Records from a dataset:
────────────────────────────────────────

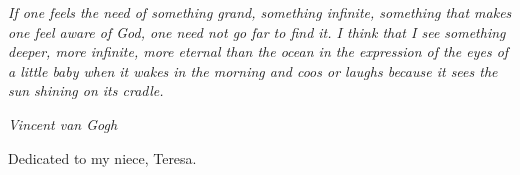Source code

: 
\thispagestyle{empty}


\vspace*{3cm}


\epigraph{\flushright \slshape
If one feels the need of something grand, something infinite, something that makes one feel aware of God, one need not go far to find it. I think that I see something deeper, more infinite, more eternal than the ocean in the expression of the eyes of a little baby when it wakes in the morning and coos or laughs because it sees the sun shining on its cradle.
}{ \itshape Vincent van Gogh }

\vfill

\begin{center}
Dedicated to my niece, Teresa. \\ \smallskip
{}
\end{center}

────────────────────────────────────────

Give back every record above word for word, dropping pictures.

- _Result of this task_
Source code

: 
\thispagestyle{empty}


\vspace*{3cm}


\epigraph{\flushright \slshape
If one feels the need of something grand, something infinite, something that makes one feel aware of God, one need not go far to find it. I think that I see something deeper, more infinite, more eternal than the ocean in the expression of the eyes of a little baby when it wakes in the morning and coos or laughs because it sees the sun shining on its cradle.
}{ \itshape Vincent van Gogh }

\vfill

\begin{center}
Dedicated to my niece, Teresa. \\ \smallskip
{}
\end{center}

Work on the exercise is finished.